• **YOUR GOAL**: Word for word, set down every line of the entries below from the line with "of texts, then" to the line with "The model predicted", including both, and no other line.

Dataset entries
━━━━━━━━━━━━━━━━━━━━━━━━━━━━━━
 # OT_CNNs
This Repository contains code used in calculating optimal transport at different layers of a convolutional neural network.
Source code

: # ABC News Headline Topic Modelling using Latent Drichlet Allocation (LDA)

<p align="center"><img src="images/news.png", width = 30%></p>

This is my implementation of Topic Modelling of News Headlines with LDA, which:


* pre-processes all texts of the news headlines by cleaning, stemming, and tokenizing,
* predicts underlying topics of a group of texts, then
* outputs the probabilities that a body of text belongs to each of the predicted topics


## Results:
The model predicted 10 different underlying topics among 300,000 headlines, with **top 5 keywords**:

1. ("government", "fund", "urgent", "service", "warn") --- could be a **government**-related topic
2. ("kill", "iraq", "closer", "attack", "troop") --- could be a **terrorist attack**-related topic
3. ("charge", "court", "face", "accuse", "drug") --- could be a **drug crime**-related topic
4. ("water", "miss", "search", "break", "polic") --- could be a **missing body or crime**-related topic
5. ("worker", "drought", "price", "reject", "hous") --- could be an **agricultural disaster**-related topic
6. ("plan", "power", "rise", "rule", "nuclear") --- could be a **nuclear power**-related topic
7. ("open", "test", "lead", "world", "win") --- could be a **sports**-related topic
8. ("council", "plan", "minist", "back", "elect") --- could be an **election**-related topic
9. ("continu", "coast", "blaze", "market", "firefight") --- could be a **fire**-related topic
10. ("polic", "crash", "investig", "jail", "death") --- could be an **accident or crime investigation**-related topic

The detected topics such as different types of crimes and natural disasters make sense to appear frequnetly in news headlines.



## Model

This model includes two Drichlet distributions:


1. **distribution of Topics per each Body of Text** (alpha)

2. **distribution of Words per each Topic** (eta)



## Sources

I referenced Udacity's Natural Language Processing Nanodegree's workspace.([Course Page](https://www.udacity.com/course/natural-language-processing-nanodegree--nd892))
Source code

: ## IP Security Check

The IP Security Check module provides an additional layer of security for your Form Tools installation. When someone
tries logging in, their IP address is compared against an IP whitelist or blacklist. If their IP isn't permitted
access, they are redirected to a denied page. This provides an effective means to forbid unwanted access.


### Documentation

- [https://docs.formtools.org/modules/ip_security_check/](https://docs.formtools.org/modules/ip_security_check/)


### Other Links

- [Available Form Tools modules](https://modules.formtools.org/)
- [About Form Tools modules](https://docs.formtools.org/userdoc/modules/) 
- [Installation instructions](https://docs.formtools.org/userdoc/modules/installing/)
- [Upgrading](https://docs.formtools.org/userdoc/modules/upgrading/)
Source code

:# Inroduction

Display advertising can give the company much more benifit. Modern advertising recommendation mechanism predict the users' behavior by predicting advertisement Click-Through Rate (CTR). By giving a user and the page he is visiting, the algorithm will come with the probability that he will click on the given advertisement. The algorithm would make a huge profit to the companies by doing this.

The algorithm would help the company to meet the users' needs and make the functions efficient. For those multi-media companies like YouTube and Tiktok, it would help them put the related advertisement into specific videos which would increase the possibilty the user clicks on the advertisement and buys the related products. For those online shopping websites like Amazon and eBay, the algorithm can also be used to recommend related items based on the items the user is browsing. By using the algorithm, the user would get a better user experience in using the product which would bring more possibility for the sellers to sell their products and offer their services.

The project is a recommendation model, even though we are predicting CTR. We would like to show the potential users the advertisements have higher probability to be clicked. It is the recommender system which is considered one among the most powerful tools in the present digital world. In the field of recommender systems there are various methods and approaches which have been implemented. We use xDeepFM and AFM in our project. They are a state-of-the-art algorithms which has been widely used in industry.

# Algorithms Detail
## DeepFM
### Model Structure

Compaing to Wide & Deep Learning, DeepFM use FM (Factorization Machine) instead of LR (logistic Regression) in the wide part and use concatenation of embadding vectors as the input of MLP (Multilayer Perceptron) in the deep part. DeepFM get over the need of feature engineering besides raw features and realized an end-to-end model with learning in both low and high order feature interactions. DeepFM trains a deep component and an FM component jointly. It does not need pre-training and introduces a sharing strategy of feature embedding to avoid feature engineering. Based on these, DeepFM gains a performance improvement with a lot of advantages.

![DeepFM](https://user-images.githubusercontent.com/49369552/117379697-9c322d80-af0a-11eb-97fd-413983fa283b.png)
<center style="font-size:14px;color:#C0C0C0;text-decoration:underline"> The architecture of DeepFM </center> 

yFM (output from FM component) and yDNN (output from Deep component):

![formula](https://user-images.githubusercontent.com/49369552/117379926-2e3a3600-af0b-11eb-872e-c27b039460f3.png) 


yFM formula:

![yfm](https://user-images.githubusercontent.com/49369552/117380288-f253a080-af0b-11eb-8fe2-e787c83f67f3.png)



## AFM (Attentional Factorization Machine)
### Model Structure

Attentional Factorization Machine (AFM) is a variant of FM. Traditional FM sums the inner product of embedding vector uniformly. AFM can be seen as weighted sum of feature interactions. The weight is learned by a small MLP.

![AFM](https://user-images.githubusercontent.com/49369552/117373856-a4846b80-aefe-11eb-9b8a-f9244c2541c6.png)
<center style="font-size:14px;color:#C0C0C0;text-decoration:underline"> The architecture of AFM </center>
━━━━━━━━━━━━━━━━━━━━━━━━━━━━━━
• **TASK RESULT**:
* predicts underlying topics of a group of texts, then
* outputs the probabilities that a body of text belongs to each of the predicted topics


## Results:
The model predicted 10 different underlying topics among 300,000 headlines, with **top 5 keywords**:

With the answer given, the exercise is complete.